Les Nouvelles Publications : Comment devient-on guide de haute montagne quand on est belge ?
Michel Frisque : A 18 ans, j’ai commencé à faire de l’escalade en Belgique, sur des falaises. La passion est venue. Une vocation en quelque sorte. Et je suis parti à Chamonix (Haute-Savoie), à l’Ecole nationale de ski et d’escalade pour passer mon diplôme de guide. Mais ils m’ont dit que j’étais trop jeune et sans liste de courses en montagne. Je suis revenu trois ans plus tard… Entre-temps, j’avais arpenté les falaises et les sommets. Et je suis devenu aspirant guide à 23 ans.
Quel chemin avez-vous suivi pour vous rendre des sommets des Alpes à l’Institut d’administration des entreprises (IAE) d’Aix-Marseille ?
Comme souvent dans la vie, je l’ai trouvé par hasard en faisant une rencontre. Une de mes premières clientes en tant que guide était enseignante à l’IAE. C’est elle qui m’a proposé de venir, en me parlant de leadership et en m’expliquant qu’elle trouvait des passerelles intéressantes entre ce que je faisais en montagne et le travail d’un chef d’entreprise.
Je suis arrivé à l’IAE il y a une trentaine d’années, d’abord pour y donner quelques séminaires. J’y suis toujours, comme maître de conférences.

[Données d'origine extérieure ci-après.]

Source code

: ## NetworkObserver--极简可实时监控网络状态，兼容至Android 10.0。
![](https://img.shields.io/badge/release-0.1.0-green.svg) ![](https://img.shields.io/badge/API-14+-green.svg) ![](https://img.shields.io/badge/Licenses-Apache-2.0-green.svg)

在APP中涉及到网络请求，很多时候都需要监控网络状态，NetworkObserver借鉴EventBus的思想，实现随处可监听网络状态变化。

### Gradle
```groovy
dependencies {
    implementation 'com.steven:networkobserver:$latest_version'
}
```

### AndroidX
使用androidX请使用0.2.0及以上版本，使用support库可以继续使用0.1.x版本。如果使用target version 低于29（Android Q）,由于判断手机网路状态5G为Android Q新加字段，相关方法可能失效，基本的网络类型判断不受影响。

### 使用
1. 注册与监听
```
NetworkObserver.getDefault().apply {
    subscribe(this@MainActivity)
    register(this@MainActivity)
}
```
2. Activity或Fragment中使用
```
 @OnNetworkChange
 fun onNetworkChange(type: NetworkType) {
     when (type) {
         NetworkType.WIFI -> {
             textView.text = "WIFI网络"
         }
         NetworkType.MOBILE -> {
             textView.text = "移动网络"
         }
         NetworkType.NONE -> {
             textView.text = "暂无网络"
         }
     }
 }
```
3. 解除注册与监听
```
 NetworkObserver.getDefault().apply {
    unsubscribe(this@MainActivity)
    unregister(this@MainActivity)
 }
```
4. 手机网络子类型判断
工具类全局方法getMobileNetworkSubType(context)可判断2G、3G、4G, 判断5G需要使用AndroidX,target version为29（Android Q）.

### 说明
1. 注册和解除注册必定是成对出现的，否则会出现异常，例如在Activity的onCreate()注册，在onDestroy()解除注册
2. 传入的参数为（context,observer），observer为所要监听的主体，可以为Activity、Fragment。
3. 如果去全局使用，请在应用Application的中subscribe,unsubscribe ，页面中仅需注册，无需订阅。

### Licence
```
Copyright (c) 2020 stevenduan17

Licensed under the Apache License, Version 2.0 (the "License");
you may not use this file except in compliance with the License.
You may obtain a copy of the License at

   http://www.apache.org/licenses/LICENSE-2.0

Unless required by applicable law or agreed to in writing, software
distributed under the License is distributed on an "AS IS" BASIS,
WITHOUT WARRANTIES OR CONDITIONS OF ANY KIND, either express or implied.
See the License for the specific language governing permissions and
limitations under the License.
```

Qu’enseignez-vous aux étudiants ?
J’ai commencé par organiser des sessions de team building lors des rentrées. L’idée était de développer la cohésion au sein des promotions. Aujourd’hui, j’interviens en MBA [Master of Business Administration, NDLR] et master 2 sur le leadership du XXIe siècle. Mes cours sont organisés un peu comme des voyages intérieurs pendant lesquels j’emmène les étudiants pour qu’ils apprennent à se concentrer sur leurs émotions et leur désir de vie.

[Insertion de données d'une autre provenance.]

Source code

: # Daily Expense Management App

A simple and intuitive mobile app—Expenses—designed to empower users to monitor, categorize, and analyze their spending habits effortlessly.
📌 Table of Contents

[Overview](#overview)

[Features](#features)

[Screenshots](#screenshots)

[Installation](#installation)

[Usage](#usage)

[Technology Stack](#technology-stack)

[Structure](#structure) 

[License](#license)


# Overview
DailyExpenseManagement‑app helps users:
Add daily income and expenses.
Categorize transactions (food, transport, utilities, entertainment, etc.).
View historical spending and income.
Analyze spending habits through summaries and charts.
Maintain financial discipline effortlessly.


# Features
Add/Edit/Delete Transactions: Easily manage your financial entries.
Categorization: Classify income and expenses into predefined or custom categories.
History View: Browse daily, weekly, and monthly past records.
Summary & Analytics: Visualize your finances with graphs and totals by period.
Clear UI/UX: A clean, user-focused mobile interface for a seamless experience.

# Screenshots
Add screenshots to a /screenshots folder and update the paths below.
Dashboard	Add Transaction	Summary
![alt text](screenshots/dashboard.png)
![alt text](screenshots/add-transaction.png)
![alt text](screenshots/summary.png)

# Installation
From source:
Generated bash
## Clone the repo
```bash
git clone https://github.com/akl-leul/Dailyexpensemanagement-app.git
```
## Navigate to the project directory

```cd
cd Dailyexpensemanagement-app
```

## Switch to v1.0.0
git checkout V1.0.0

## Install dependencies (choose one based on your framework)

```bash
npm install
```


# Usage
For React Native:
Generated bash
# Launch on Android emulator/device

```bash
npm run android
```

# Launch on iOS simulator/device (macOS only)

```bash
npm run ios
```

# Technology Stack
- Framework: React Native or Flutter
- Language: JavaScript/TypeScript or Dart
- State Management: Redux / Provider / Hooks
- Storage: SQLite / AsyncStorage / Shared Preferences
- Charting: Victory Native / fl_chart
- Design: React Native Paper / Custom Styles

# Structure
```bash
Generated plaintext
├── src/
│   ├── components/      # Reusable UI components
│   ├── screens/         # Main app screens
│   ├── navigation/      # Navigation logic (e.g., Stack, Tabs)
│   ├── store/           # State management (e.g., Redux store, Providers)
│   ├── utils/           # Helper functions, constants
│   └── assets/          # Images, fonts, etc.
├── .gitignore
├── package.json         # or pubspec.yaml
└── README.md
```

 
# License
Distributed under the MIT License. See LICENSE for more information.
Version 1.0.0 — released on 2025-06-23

Quelle est leur raison d’être ? Ils ne peuvent pas se conformer à une image traditionnelle du leader. Ce serait une erreur. Ils doivent devenir eux-mêmes, en cohérence avec leur identité, leurs forces et énergies. Ce n’est qu’une fois alignés qu’ils pourront devenir de bons chefs d’entreprise.

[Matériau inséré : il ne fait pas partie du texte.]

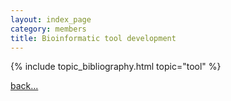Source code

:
 ```yaml
---
layout: index_page
category: members
title: Bioinformatic tool development
---
```


{% include topic_bibliography.html topic="tool" %}

[back...](/members)
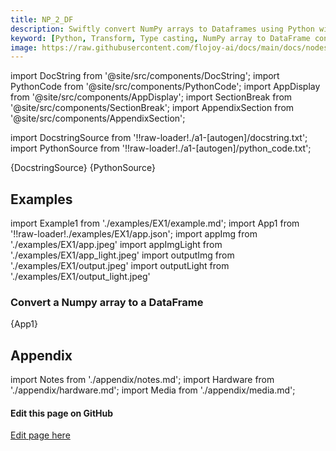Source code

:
 ```yaml
---
title: NP_2_DF
description: Swiftly convert NumPy arrays to Dataframes using Python with Flojoy's NP_2_DF type casting transformer. Simplify data processing for analysis.
keyword: [Python, Transform, Type casting, NumPy array to DataFrame conversion, Python type casting transformer, Data conversion with NP_2_DF, Python data manipulation, Streamline data processing, Data transformation techniques, DataFrame creation from NumPy array, Python data analysis, Accurate data insights, Data manipulation using NP_2_DF]
image: https://raw.githubusercontent.com/flojoy-ai/docs/main/docs/nodes/TRANSFORMERS/TYPE_CASTING/NP_2_DF/examples/EX1/output.jpeg
---
```


[//]: # (Custom component imports)

import DocString from '@site/src/components/DocString';
import PythonCode from '@site/src/components/PythonCode';
import AppDisplay from '@site/src/components/AppDisplay';
import SectionBreak from '@site/src/components/SectionBreak';
import AppendixSection from '@site/src/components/AppendixSection';

[//]: # (Docstring)

import DocstringSource from '!!raw-loader!./a1-[autogen]/docstring.txt';
import PythonSource from '!!raw-loader!./a1-[autogen]/python_code.txt';

<DocString>{DocstringSource}</DocString>
<PythonCode GLink='TRANSFORMERS/TYPE_CASTING/NP_2_DF/NP_2_DF.py'>{PythonSource}</PythonCode>

<SectionBreak />

[//]: # (Examples)

## Examples

import Example1 from './examples/EX1/example.md';
import App1 from '!!raw-loader!./examples/EX1/app.json';
import appImg from './examples/EX1/app.jpeg'
import appImgLight from './examples/EX1/app_light.jpeg'
import outputImg from './examples/EX1/output.jpeg'
import outputLight from './examples/EX1/output_light.jpeg'

### Convert a Numpy array to a DataFrame

<AppDisplay 
    nodeLabel='NP_2_DF'
    appImg={appImg}
    appLight={appImgLight}
    outputLight={outputLight}
    outputImg={outputImg}
    >
    {App1}
</AppDisplay>

<Example1 />

<SectionBreak /> 

[//]: # (Appendix)

## Appendix

import Notes from './appendix/notes.md';
import Hardware from './appendix/hardware.md';
import Media from './appendix/media.md';

<AppendixSection index={0} folderPath='nodes/TRANSFORMERS/TYPE_CASTING/NP_2_DF/appendix/'><Notes /></AppendixSection>
<AppendixSection index={1} folderPath='nodes/TRANSFORMERS/TYPE_CASTING/NP_2_DF/appendix/'><Hardware /></AppendixSection>
<AppendixSection index={2} folderPath='nodes/TRANSFORMERS/TYPE_CASTING/NP_2_DF/appendix/'><Media /></AppendixSection>

<SectionBreak />

[//]: # (Edit page on GitHub)

#### Edit this page on GitHub

[Edit page here](https://github.com/flojoy-ai/docs/tree/main/docs/nodes/TRANSFORMERS/TYPE_CASTING/NP_2_DF)
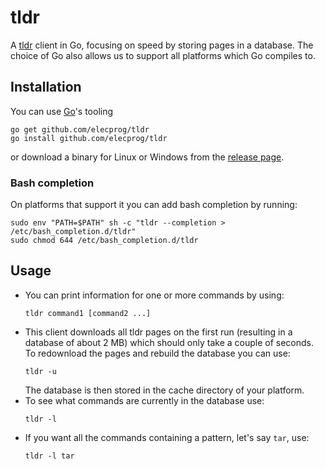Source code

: tldr
====

A [tldr](https://github.com/tldr-pages/tldr) client in Go, focusing on speed by storing pages in a database.
The choice of Go also allows us to support all platforms which Go compiles to.

## Installation
You can use [Go](https://golang.org/)'s tooling

```
go get github.com/elecprog/tldr
go install github.com/elecprog/tldr
```

or download a binary for Linux or Windows from the [release page](https://github.com/elecprog/tldr/releases/latest/).

### Bash completion
On platforms that support it you can add bash completion by running:

```
sudo env "PATH=$PATH" sh -c "tldr --completion > /etc/bash_completion.d/tldr"
sudo chmod 644 /etc/bash_completion.d/tldr
```

## Usage
- You can print information for one or more commands by using:
  ```
  tldr command1 [command2 ...]
  ```
- This client downloads all tldr pages on the first run (resulting in a database of about 2&nbsp;MB) which should only take a couple of seconds. To redownload the pages and rebuild the database you can use:
  ```
  tldr -u
  ```
  The database is then stored in the cache directory of your platform.
- To see what commands are currently in the database use:
  ```
  tldr -l
  ```
- If you want all the commands containing a pattern, let's say `tar`, use:
  ```
  tldr -l tar
  ```
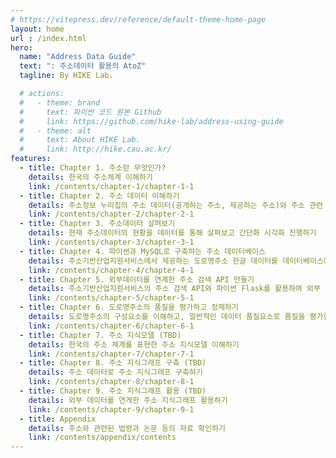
 ```yaml
---
# https://vitepress.dev/reference/default-theme-home-page
layout: home
url : /index.html
hero:
  name: "Address Data Guide"
  text: ": 주소데이터 활용의 AtoZ"
  tagline: By HIKE Lab.

  # actions:
  #   - theme: brand
  #     text: 파이썬 코드 원본 Github
  #     link: https://github.com/hike-lab/address-using-guide
  #   - theme: alt
  #     text: About HIKE Lab.
  #     link: http://hike.cau.ac.kr/
features:
  - title: Chapter 1. 주소란 무엇인가?
    details: 한국의 주소체계 이해하기
    link: /contents/chapter-1/chapter-1-1
  - title: Chapter 2. 주소 데이터 이해하기
    details: 주소정보 누리집의 주소 데이터(공개하는 주소, 제공하는 주소)와 주소 관련 코드체계 이해하기
    link: /contents/chapter-2/chapter-2-1
  - title: Chapter 3. 주소데이터 살펴보기
    details: 현재 주소데이터의 현황을 데이터를 통해 살펴보고 간단화 시각화 진행하기
    link: /contents/chapter-3/chapter-3-1
  - title: Chapter 4. 파이썬과 MySQL로 구축하는 주소 데이터베이스
    details: 주소기반산업지원서비스에서 제공하는 도로명주소 한글 데이터를 데이터베이스에 저장하고, SQL을 이용해 질의해보기
    link: /contents/chapter-4/chapter-4-1
  - title: Chapter 5. 외부데이터를 연계한 주소 검색 API 만들기
    details: 주소기반산업지원서비스의 주소 검색 API와 파이썬 Flask를 활용하여 외부 데이터를 연계한 주소 검색 API 만들기
    link: /contents/chapter-5/chapter-5-1
  - title: Chapter 6. 도로명주소의 품질을 평가하고 정제하기
    details: 도로명주소의 구성요소를 이해하고, 일반적인 데이터 품질요소로 품질을 평가한 다음 정제하기
    link: /contents/chapter-6/chapter-6-1
  - title: Chapter 7. 주소 지식모델 (TBD)
    details: 한국의 주소 체계를 표현한 주소 지식모델 이해하기
    link: /contents/chapter-7/chapter-7-1
  - title: Chapter 8. 주소 지식그래프 구축 (TBD)
    details: 주소 데이터로 주소 지식그래프 구축하기
    link: /contents/chapter-8/chapter-8-1
  - title: Chapter 9. 주소 지식그래프 활용 (TBD)
    details: 외부 데이터를 연게한 주소 지식그래프 활용하기
    link: /contents/chapter-9/chapter-9-1
  - title: Appendix
    details: 주소와 관련된 법령과 논문 등의 자료 확인하기
    link: /contents/appendix/contents
---
```

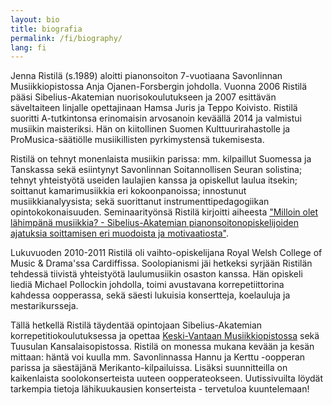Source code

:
 ```yaml
---
layout: bio
title: biografia
permalink: /fi/biography/
lang: fi
---
```


Jenna Ristilä (s.1989) aloitti pianonsoiton 7-vuotiaana Savonlinnan Musiikkiopistossa Anja Ojanen-Forsbergin johdolla. Vuonna 2006 Ristilä pääsi Sibelius-Akatemian nuorisokoulutukseen ja 2007 esittävän säveltaiteen linjalle opettajinaan Hamsa Juris ja Teppo Koivisto. Ristilä suoritti A-tutkintonsa erinomaisin arvosanoin keväällä 2014 ja valmistui musiikin maisteriksi. Hän on kiitollinen Suomen Kulttuurirahastolle ja ProMusica-säätiölle musiikillisten pyrkimystensä tukemisesta.

Ristilä on tehnyt monenlaista musiikin parissa: mm. kilpaillut Suomessa ja Tanskassa sekä esiintynyt Savonlinnan Soitannollisen Seuran solistina; tehnyt yhteistyötä useiden laulajien kanssa ja opiskellut laulua itsekin; soittanut kamarimusiikkia eri kokoonpanoissa; innostunut musiikkianalyysista; sekä suorittanut instrumenttipedagogiikan opintokokonaisuuden. Seminaarityönsä Ristilä kirjoitti aiheesta ["Milloin olet lähimpänä musiikkia? - Sibelius-Akatemian pianonsoitonopiskelijoiden ajatuksia soittamisen eri muodoista ja motivaatiosta"](http://ethesis.siba.fi/showrecord.php?language=fi_FI&ID=449278&).

Lukuvuoden 2010-2011 Ristilä oli vaihto-opiskelijana Royal Welsh College of Music & Drama'ssa Cardiffissa. Soolopianismi jäi hetkeksi syrjään Ristilän tehdessä tiivistä yhteistyötä laulumusiikin osaston kanssa. Hän opiskeli liediä Michael Pollockin johdolla, toimi avustavana korrepetiittorina kahdessa oopperassa, sekä säesti lukuisia konsertteja, koelauluja ja mestarikursseja.

Tällä hetkellä Ristilä täydentää opintojaan Sibelius-Akatemian korrepetitiokoulutuksessa ja opettaa [Keski-Vantaan Musiikkiopistossa](http://kevamo.com/) sekä Tuusulan Kansalaisopistossa. Ristilä on monessa mukana kevään ja kesän mittaan: häntä voi kuulla mm. Savonlinnassa Hannu ja Kerttu -oopperan parissa ja säestäjänä Merikanto-kilpailuissa. Lisäksi suunnitteilla on kaikenlaista soolokonserteista uuteen oopperateokseen. Uutissivuilta löydät tarkempia tietoja lähikuukausien konserteista - tervetuloa kuuntelemaan!

<br/>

Le rayonnement d’un bon leader vient de l’intérieur. Etre aligné avec soi-même, c’est se donner plus de chance de réussir et plus de chances d’emmener les autres. Pour y arriver, il faut augmenter son niveau de conscience afin d’être mieux connecté avec ses émotions.

Vous parlez d’intelligence émotionnelle. Comment la définissez-vous ?
C’est l’aptitude à écouter son intérieur et la vie de ses émotions. Elles prennent parfois le contrôle de nous, à notre insu… Le risque est alors d’être en réaction, plutôt que d’avoir un acte conscient, et donc de développer une réaction dysfonctionnelle et inappropriée.
Il est important d’écouter ses propres émotions et de prendre conscience des autres, de ceux avec lesquels ont fait cordée ou équipe, afin de mieux agir ensemble. Les émotions nous enseignent sur nos besoins. Et des besoins insatisfaits sont dangereux… Il faut être capable de porter attention à ces dernières, d’y apporter des réponses appropriées. Surtout quand on a une place de leader. Maîtriser ses émotions crée un espace de liberté.
Un bon chef d’entreprise doit-il être « intelligent émotionnellement » ?
Il doit être capable de comprendre et de maîtriser ses émotions et celles des autres. Il doit pouvoir faire preuve d’empathie. Il doit se mettre en situation de voir le monde tel que l’autre le voit, pour le comprendre et mieux travailler avec lui. C’est la fin des organisations pyramidales, où les ordres viennent d’en haut, sans être ci compris ni partagés.
Pourquoi les émotions sont-elles importantes quand on a un rôle de « guide » ?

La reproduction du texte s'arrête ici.